Health minister admits to shortage of doctors in rural government hospitals

Health minister admits to shortage of doctors in rural government hospitals

Using the services of retired doctors, appointing doctors on contract basis and a special recruitment drive to appoint doctors have helped little in overcoming shortage of doctors in rural government hospitals.

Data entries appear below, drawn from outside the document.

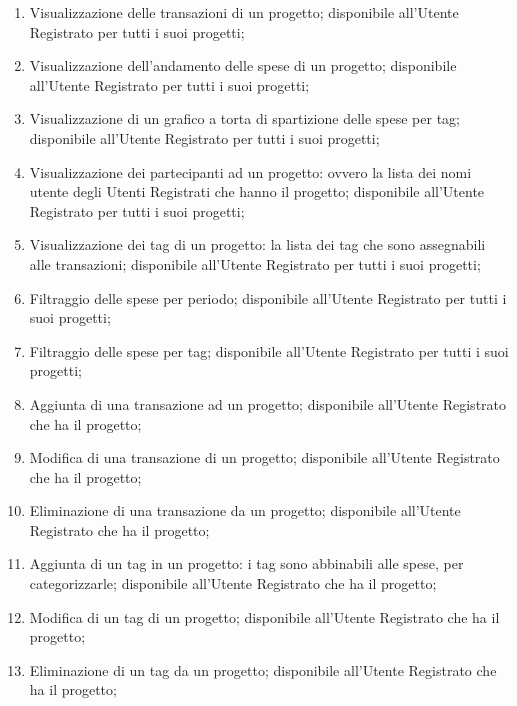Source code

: \begin{enumerate}
    \item Visualizzazione delle transazioni di un progetto; disponibile
		all'Utente Registrato per tutti i suoi progetti;

    \item Visualizzazione dell'andamento delle spese di un progetto;
    disponibile all'Utente Registrato per tutti i suoi progetti;

    \item Visualizzazione di un grafico a torta di spartizione delle spese per
		tag;  disponibile all'Utente Registrato per tutti i suoi progetti;

    \item Visualizzazione dei partecipanti ad un progetto: ovvero la lista dei nomi utente degli Utenti Registrati che hanno il progetto;
    disponibile all'Utente Registrato per tutti i suoi progetti;

    \item Visualizzazione dei tag di un progetto: la lista dei tag che sono
		assegnabili alle transazioni; disponibile all'Utente Registrato per
		tutti i suoi progetti;

    \item Filtraggio delle spese per periodo; disponibile all'Utente Registrato
		per tutti i suoi progetti;

    \item Filtraggio delle spese per tag; disponibile all'Utente Registrato per
		tutti i suoi progetti;
     
    \item Aggiunta di una transazione ad un progetto; disponibile all'Utente Registrato che ha il progetto;

    \item Modifica di una transazione di un progetto; disponibile all'Utente Registrato che ha il progetto;

    \item Eliminazione di una transazione da un progetto; disponibile all'Utente Registrato che ha il progetto;

    \item Aggiunta di un tag in un progetto: i tag sono abbinabili alle spese, per categorizzarle; disponibile all'Utente Registrato che ha il progetto;

    \item Modifica di un tag di un progetto; disponibile all'Utente Registrato che ha il progetto;

    \item Eliminazione di un tag da un progetto; disponibile all'Utente Registrato che ha il progetto;
\end{enumerate}


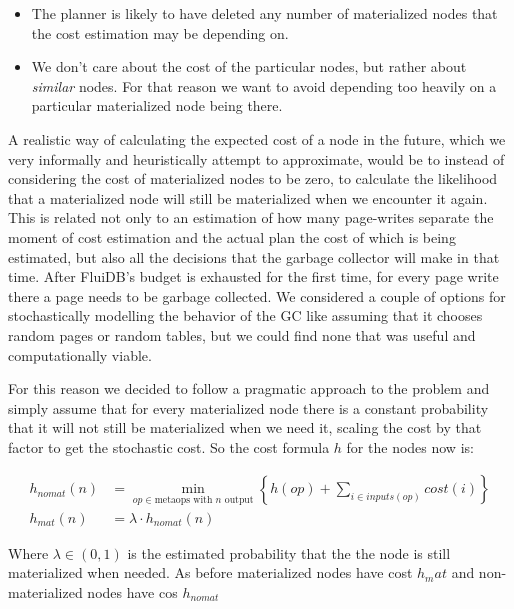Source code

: \begin{itemize}
\item The planner is likely to have deleted any number of materialized
nodes that the cost estimation may be depending on.
\item We don't care about the cost of the particular nodes, but rather
about \emph{similar} nodes. For that reason we want to avoid depending
too heavily on a particular materialized node being there.
\end{itemize}

A realistic way of calculating the expected cost of a node in the
future, which we very informally and heuristically attempt to
approximate, would be to instead of considering the cost of
materialized nodes to be zero, to calculate the likelihood that a
materialized node will still be materialized when we encounter it
again. This is related not only to an estimation of how many
page-writes separate the moment of cost estimation and the actual plan
the cost of which is being estimated, but also all the decisions that
the garbage collector will make in that time. After FluiDB's budget is
exhausted for the first time, for every page write there a page needs
to be garbage collected. We considered a couple of options for
stochastically modelling the behavior of the GC like assuming that it
chooses random pages or random tables, but we could find none that was
useful and computationally viable.

For this reason we decided to follow a pragmatic approach to the
problem and simply assume that for every materialized node there is a
constant probability that it will not still be materialized when we
need it, scaling the cost by that factor to get the stochastic
cost. So the cost formula \(h\) for the nodes now is:

\begin{align*}
  h_{nomat}(n) &= \min\limits_{op \in \text{metaops with \(n\) output}} \left\{ h(op) + \sum\limits_{i \in inputs(op)} cost(i)  \right\} \\
  h_{mat}(n) &= \lambda \cdot h_{nomat}(n)
\end{align*}

Where \(\lambda \in (0,1)\) is the estimated probability that the the
node is still materialized when needed. As before materialized nodes
have cost \(h_mat\) and non-materialized nodes have cos \(h_{nomat}\)
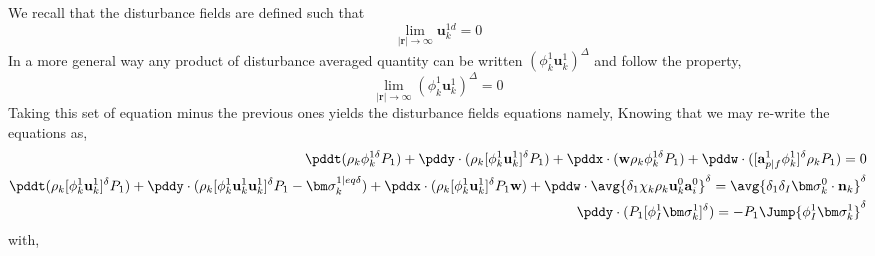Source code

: We recall that the disturbance fields are defined such that 
\begin{equation*}
    \lim_{|\textbf{r}|\to \infty}
    \textbf{u}_k^{1d}
    = 0 
\end{equation*}
In a more general way any product of disturbance averaged quantity can be written $(\phi_k^1 \textbf{u}_k^1)^\Delta$ and follow the property, 
\begin{equation*}
    \lim_{|\textbf{r}|\to \infty}
    (\phi_k^1 \textbf{u}_k^1)^\Delta
    = 0 
\end{equation*}
Taking this set of equation minus the previous ones yields the disturbance fields equations namely, 
Knowing that we may re-write the equations as, 
\begin{align*}
    \pddt (\rho_k \phi_k^{1\delta} P_1 )
    +  \pddy \cdot (\rho_k [\phi_k^1 \textbf{u}_k^1]^\delta P_1 )
    +  \pddx \cdot (\textbf{w} \rho_k \phi_k^{1\delta} P_1)
    +  \pddw \cdot ([\textbf{a}_{p|f}^1 \phi_k^1 ]^\delta \rho_k P_1)
    = 0 \\
    \pddt  (\rho_k[ \phi_k^1 \textbf{u}_k^1 ]^\delta P_1 ) 
    +  \pddy\cdot (\rho_k[ \phi_k^1 \textbf{u}_k^1 \textbf{u}_k^1]^\delta P_1 
    -  \bm\sigma_k^{1|eq\delta} )
    +  \pddx\cdot (\rho_k[ \phi_k^1 \textbf{u}_k^1 ]^\delta P_1 \textbf{w})
    +  \pddw\cdot \avg{\delta_1\chi_k \rho_k  \textbf{u}_k^0 \textbf{a}_i^0}^\delta
    = \avg{\delta_1\delta_I \bm\sigma_k^0 \cdot \textbf{n}_k}^\delta\\
    \pddy \cdot (P_1[ \phi_I^1 \bm\sigma_k^1 ]^\delta)= -  P_1 \Jump{\phi_I^1 \bm\sigma_k^1}^\delta
\end{align*}
with, 
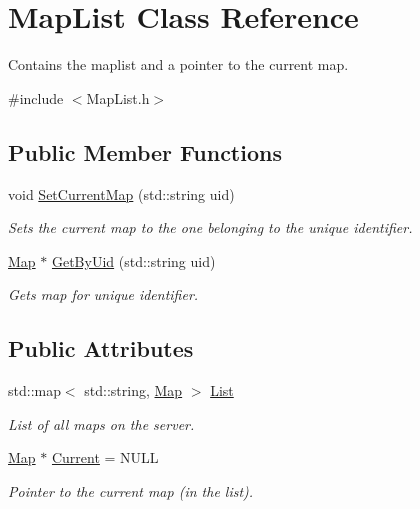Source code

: \hypertarget{classMapList}{\section{Map\-List Class Reference}
\label{classMapList}
}


Contains the maplist and a pointer to the current map.  




{\ttfamily \#include $<$Map\-List.\-h$>$}

\subsection*{Public Member Functions}
\begin{DoxyCompactItemize}
\item 
void \hyperlink{classMapList_a8202d99b60adc444fb42f0ce2d2b3dbd}{Set\-Current\-Map} (std\-::string uid)
\begin{DoxyCompactList}\small\item\em Sets the current map to the one belonging to the unique identifier. \end{DoxyCompactList}\item 
\hyperlink{structMap}{Map} $\ast$ \hyperlink{classMapList_ada7a7c8b0a9b7e1ba41d0678b86d4b61}{Get\-By\-Uid} (std\-::string uid)
\begin{DoxyCompactList}\small\item\em Gets map for unique identifier. \end{DoxyCompactList}\end{DoxyCompactItemize}
\subsection*{Public Attributes}
\begin{DoxyCompactItemize}
\item 
\hypertarget{classMapList_a02d028e30cdaf96170b885237b34990c}{std\-::map$<$ std\-::string, \hyperlink{structMap}{Map} $>$ \hyperlink{classMapList_a02d028e30cdaf96170b885237b34990c}{List}}\label{classMapList_a02d028e30cdaf96170b885237b34990c}

\begin{DoxyCompactList}\small\item\em List of all maps on the server. \end{DoxyCompactList}\item 
\hypertarget{classMapList_a9ff0021f3b08091091e58d3109c41400}{\hyperlink{structMap}{Map} $\ast$ \hyperlink{classMapList_a9ff0021f3b08091091e58d3109c41400}{Current} = N\-U\-L\-L}\label{classMapList_a9ff0021f3b08091091e58d3109c41400}

\begin{DoxyCompactList}\small\item\em Pointer to the current map (in the list). \end{DoxyCompactList}\end{DoxyCompactItemize}



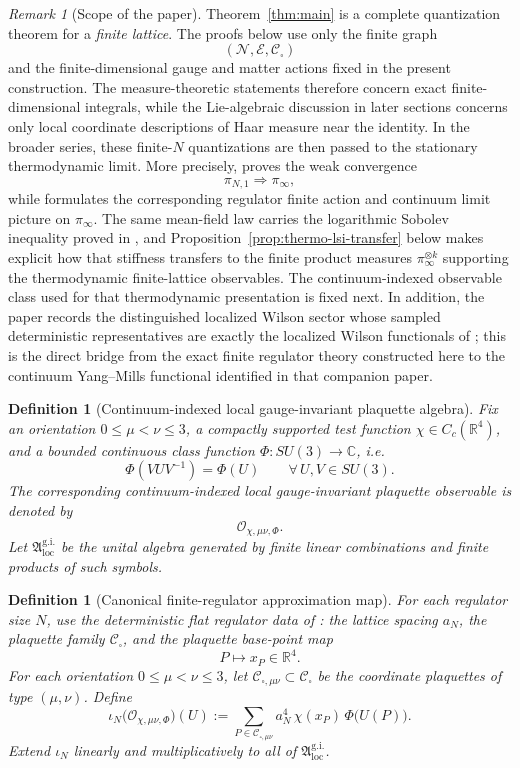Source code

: \documentclass[11pt]{article}
\newtheorem{definition}[theorem]{Definition}
\theoremstyle{remark}
\newtheorem{remark}[theorem]{Remark}
\newcommand{\R}{\mathbb R}
\newcommand{\C}{\mathbb C}
\newcommand{\mcN}{\mathcal N}
\newcommand{\mcE}{\mathcal E}
\begin{document}
\begin{remark}[Scope of the paper]
\label{rem:scope}
Theorem~\ref{thm:main} is a complete quantization theorem for a \emph{finite
lattice}.  The proofs below use only the finite graph
\[
(\mcN,\mcE,\mathcal C_\square)
\]
and the finite-dimensional gauge and matter actions fixed in the present
construction.  The
measure-theoretic statements therefore concern exact finite-dimensional
integrals, while the Lie-algebraic discussion in later sections concerns only
local coordinate descriptions of Haar measure near the identity.  In the
broader series, these finite-$N$ quantizations are then passed to the
stationary thermodynamic limit.  More precisely, \cite{convergence} proves the
weak convergence
\[
\pi_{N,1}\Rightarrow \pi_\infty,
\]
while \cite{continuumqft} formulates the corresponding regulator finite action
and continuum limit picture on $\pi_\infty$.
The same mean-field law carries the logarithmic Sobolev inequality proved in
\cite{convergence}, and Proposition~\ref{prop:thermo-lsi-transfer} below makes
explicit how that stiffness transfers to the finite product measures
$\pi_\infty^{\otimes k}$ supporting the thermodynamic finite-lattice
observables.  The continuum-indexed observable class used for that
thermodynamic presentation is fixed next.  In addition, the paper records the
distinguished localized Wilson sector whose sampled deterministic
representatives are exactly the localized Wilson functionals of
\cite{continuumqft}; this is the direct bridge from the exact finite regulator
theory constructed here to the continuum Yang--Mills functional identified in
that companion paper.
\end{remark}

\begin{definition}[Continuum-indexed local gauge-invariant plaquette algebra]
\label{def:continuum-plaquette-algebra}
Fix an orientation \(0\le \mu<\nu\le 3\), a compactly supported test function
\(\chi\in C_c(\R^4)\), and a bounded continuous class function
\(\Phi:SU(3)\to\C\), i.e.
\[
\Phi(VUV^{-1})=\Phi(U)
\qquad
\forall\,U,V\in SU(3).
\]
The corresponding continuum-indexed local gauge-invariant plaquette observable
is denoted by
\[
\mathcal O_{\chi,\mu\nu,\Phi}.
\]
Let \(\mathfrak A_{\mathrm{loc}}^{\mathrm{g.i.}}\) be the unital algebra
generated by finite linear combinations and finite products of such symbols.
\end{definition}

\begin{definition}[Canonical finite-regulator approximation map]
\label{def:continuum-plaquette-embedding}
For each regulator size \(N\), use the deterministic flat regulator data of
\cite{continuumqft}: the lattice spacing \(a_N\), the plaquette family
\(\mathcal C_\square\), and the plaquette base-point map
\[
P\mapsto x_P\in\R^4.
\]
For each orientation \(0\le\mu<\nu\le3\), let
\(\mathcal C_{\square,\mu\nu}\subset\mathcal C_\square\) be the coordinate
plaquettes of type \((\mu,\nu)\).  Define
\[
\iota_N\bigl(\mathcal O_{\chi,\mu\nu,\Phi}\bigr)(U)
:=
\sum_{P\in\mathcal C_{\square,\mu\nu}}
a_N^4\,\chi(x_P)\,\Phi\bigl(U(P)\bigr).
\]
Extend \(\iota_N\) linearly and multiplicatively to all of
\(\mathfrak A_{\mathrm{loc}}^{\mathrm{g.i.}}\).
\end{definition}
\end{document}
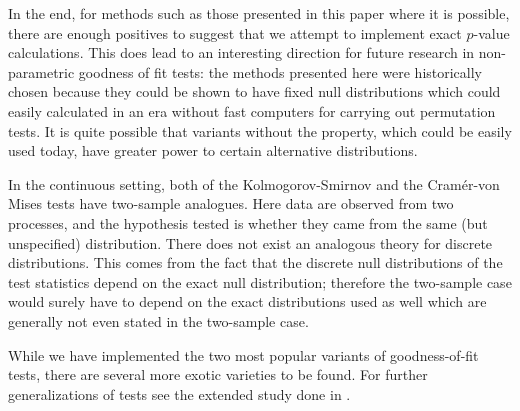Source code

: In the end, for methods such as those presented in this paper where it is possible,
there are enough positives to suggest that we attempt to implement exact $p$-value calculations. This does lead
to an interesting direction for future research in non-parametric goodness of fit tests: the methods presented
here were historically chosen because they could be shown to have fixed null distributions which could easily
calculated in an era without fast computers for carrying out permutation tests. It is quite possible that
variants without the property, which could be easily used today, have greater power to certain alternative 
distributions.


In the continuous setting, both of 
the Kolmogorov-Smirnov and the Cram\'{e}r-von Mises tests have two-sample analogues. Here data are
observed from two processes, and the hypothesis tested is 
whether they came from the same (but unspecified) distribution. There
does not exist an analogous theory for discrete distributions. 
This comes from the fact that the discrete null distributions
of the test statistics depend on the exact null distribution; 
therefore the two-sample case would surely have to depend
on the exact distributions used as well %
which are generally not even stated in the two-sample case. 

While we have implemented the two most popular variants of 
goodness-of-fit tests, there are 
several more exotic varieties to be found. For further 
generalizations of tests see the extended study done in \cite{dewev1973}.


%



\address{Taylor B. Arnold \\
Yale University\\
24 Hillhouse Ave. \\
New Haven, CT 06511
USA\\
}

\address{John W. Emerson \\
Yale University\\
24 Hillhouse Ave. \\
New Haven, CT 06511
USA\\
}

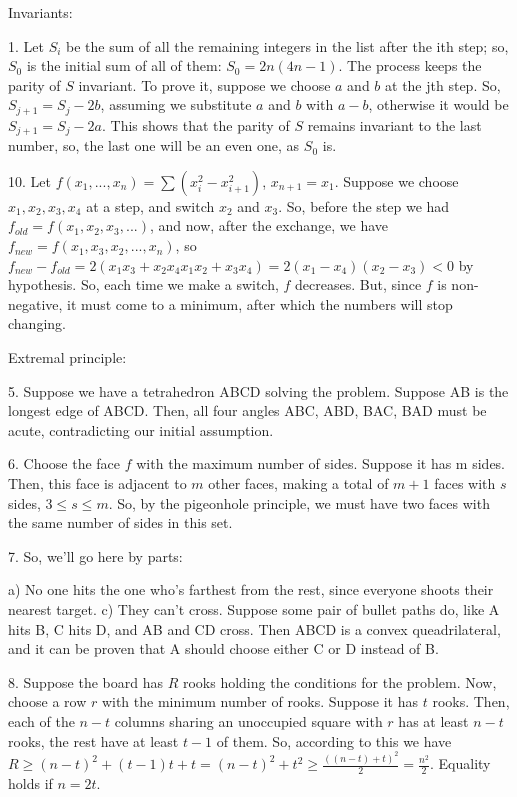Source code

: \documentclass[12pt]{minimal}
\begin{document}
Invariants:

1.  Let $S_i$ be the sum of all the remaining integers in the list after the ith
    step; so, $S_0$ is the initial sum of all of them: $S_0 = 2n(4n - 1)$. The
    process keeps the parity of $S$ invariant. To prove it, suppose we choose
    $a$ and $b$ at the jth step. So, $S_{j + 1} = S_j - 2b$, assuming we
    substitute $a$ and $b$ with $a - b$, otherwise it would be $S_{j + 1} = S_j
    - 2a$. This shows that the parity of $S$ remains invariant to the last
    number, so, the last one will be an even one, as $S_0$ is.

10. Let $f(x_1, ..., x_n) = \sum{(x_i^2 - x_{i + 1}^2)}$, $x_{n + 1} = x_1$. Suppose
    we choose $x_1, x_2, x_3, x_4$ at a step, and switch $x_2$ and $x_3$. So,
    before the step we had $f_{old} = f(x_1, x_2, x_3, ...)$, and now, after the
    exchange, we have $f_{new} = f(x_1, x_3, x_2, ..., x_n)$, so $f_{new} -
    f_{old} = 2(x_1 x_3 + x_2 x_4 x_1 x_2 + x_3 x_4) = 2(x_1 - x_4)(x_2 - x_3)
    < 0$ by hypothesis. So, each time we make a switch, $f$ decreases. But,
    since $f$ is non-negative, it must come to a minimum, after which the
    numbers will stop changing.

Extremal principle:

5.  Suppose we have a tetrahedron ABCD solving the problem. Suppose AB is the
    longest edge of ABCD. Then, all four angles ABC, ABD, BAC, BAD must be acute,
    contradicting our initial assumption.

6.  Choose the face $f$ with the maximum number of sides. Suppose it has m sides.
    Then, this face is adjacent to $m$ other faces, making a total of $m+1$
    faces with $s$ sides, $3 \leq s \leq m$. So, by the pigeonhole principle, we
    must have two faces with the same number of sides in this set.

7.  So, we'll go here by parts:

    a)  No one hits the one who's farthest from the rest, since everyone shoots
        their nearest target.
    c)  They can't cross. Suppose some pair of bullet paths do, like A hits B,
        C hits D, and AB and CD cross. Then ABCD is a convex queadrilateral, and
        it can be proven that A should choose either C or D instead of B.

8.  Suppose the board has $R$ rooks holding the conditions for the problem. Now, 
    choose a row $r$ with the minimum number of rooks. Suppose it has $t$ rooks.
    Then, each of the $n - t$ columns sharing an unoccupied square with $r$ has
    at least $n - t$ rooks, the rest have at least $t - 1$ of them. So,
    according to this we have $R \geq (n - t)^2 + (t - 1)t + t =(n - t)^2 + t^2
    \geq \frac{((n - t) + t)^2}{2} = \frac{n^2}{2}$. Equality holds if $n = 2t$.
\end{document}
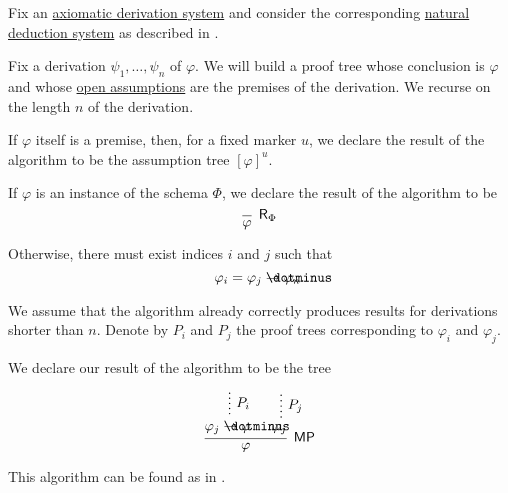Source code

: \begin{algorithm}\label{alg:axiomatic_derivation_to_proof_tree}
  Fix an \hyperref[def:axiomatic_derivation_system]{axiomatic derivation system} and consider the corresponding \hyperref[def:abstract_natural_deduction_system]{natural deduction system} as described in .

  Fix a derivation \( \psi_1, \ldots, \psi_n \) of \( \varphi \). We will build a proof tree whose conclusion is \( \varphi \) and whose \hyperref[def:natural_deduction_proof_tree/context]{open assumptions} are the premises of the derivation. We recurse on the length \( n \) of the derivation.

  \begin{thmenum}
     If \( \varphi \) itself is a premise, then, for a fixed marker \( u \), we declare the result of the algorithm to be the assumption tree \( [\varphi]^u \).

     If \( \varphi \) is an instance of the schema \( \Phi \), we declare the result of the algorithm to be
    \begin{equation*}
      \begin{prooftree}
        \infer0[\ensuremath{ \logic{R}_\Phi }]{ \varphi }
      \end{prooftree}
    \end{equation*}

     Otherwise, there must exist indices \( i \) and \( j \) such that
    \begin{equation*}
      \varphi_i = \varphi_j \synimplies \varphi_n.
    \end{equation*}

    We assume that the algorithm already correctly produces results for derivations shorter than \( n \). Denote by \( P_i \) and \( P_j \) the proof trees corresponding to \( \varphi_i \) and \( \varphi_j \).

    We declare our result of the algorithm to be the tree
    \begin{equation*}
      \begin{prooftree}
        \hypo{}
        \ellipsis { \( P_i \) } { \varphi_j \synimplies \varphi }

        \hypo{}
        \ellipsis { \( P_j \) } { \varphi_j }

        \infer2[\logic{MP}]{ \varphi }
      \end{prooftree}
    \end{equation*}
  \end{thmenum}
\end{algorithm}
\begin{comments}
  \item This algorithm can be found as  in \cite{notebook:code}.
\end{comments}

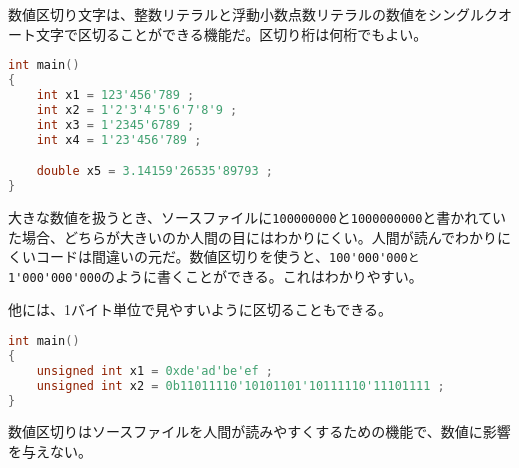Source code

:%

数値区切り文字は、整数リテラルと浮動小数点数リテラルの数値をシングルクオート文字で区切ることができる機能だ。区切り桁は何桁でもよい。

\begin{lstlisting}[language=C++]
int main()
{
    int x1 = 123'456'789 ;
    int x2 = 1'2'3'4'5'6'7'8'9 ; 
    int x3 = 1'2345'6789 ;
    int x4 = 1'23'456'789 ;

    double x5 = 3.14159'26535'89793 ;
}
\end{lstlisting}

大きな数値を扱うとき、ソースファイルに\lstinline!100000000!と\lstinline!1000000000!と書かれていた場合、どちらが大きいのか人間の目にはわかりにくい。人間が読んでわかりにくいコードは間違いの元だ。数値区切りを使うと、\lstinline!100'000'000と1'000'000'000!のように書くことができる。これはわかりやすい。

他には、1バイト単位で見やすいように区切ることもできる。

\begin{lstlisting}[language=C++]
int main()
{
    unsigned int x1 = 0xde'ad'be'ef ;
    unsigned int x2 = 0b11011110'10101101'10111110'11101111 ;
}
\end{lstlisting}

数値区切りはソースファイルを人間が読みやすくするための機能で、数値に影響を与えない。
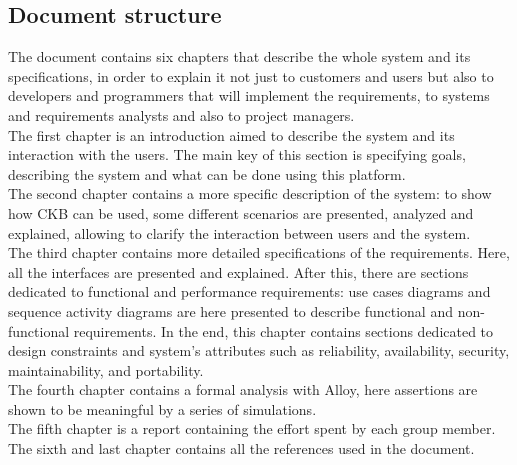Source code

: \subsection{Document structure}
The document contains six chapters that describe the whole system and its specifications, in order to explain it not just to customers and users but also to developers and programmers that will implement the requirements, to systems and requirements analysts and also to project managers. \\
The first chapter is an introduction aimed to describe the system and its interaction with the users. The main key of this section is specifying goals, describing the system and what can be done using this platform. \\
The second chapter contains a more specific description of the system: to show how CKB can be used, some different scenarios are presented, analyzed and explained, allowing to clarify the interaction between users and the system. \\
The third chapter contains more detailed specifications of the requirements. Here, all the interfaces are presented and explained. After this, there are sections dedicated to functional and performance requirements: use cases diagrams and sequence activity diagrams are here presented to describe functional and non-functional requirements. In the end, this chapter contains sections dedicated to design constraints and system’s attributes such as reliability, availability, security, maintainability, and portability. \\
The fourth chapter contains a formal analysis with Alloy, here assertions are shown to be meaningful by a series of simulations. \\
The fifth chapter is a report containing the effort spent by each group member. \\
The sixth and last chapter contains all the references used in the document.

On Thursday, two MLAs — Madhu Bangarappa of the JD(S) from Sorab and D N  Jeevaraj of the BJP from Sringeri — drew the attention of Health Minister Ramesh Kumar to the severe shortage of doctors in their constituencies. Bangarappa said that of the 16 primary health centres (PHCs) in Sorab, 10 do not have doctors. The hospitals have been facing severe manpower shortage, he added.

Jeevaraj said there is acute shortage of doctors both in PHCs as well as taluk health centres in Sringeri. There are no doctors even to conduct postmortem. At least, through the counseling system, doctors should be transferred, he said.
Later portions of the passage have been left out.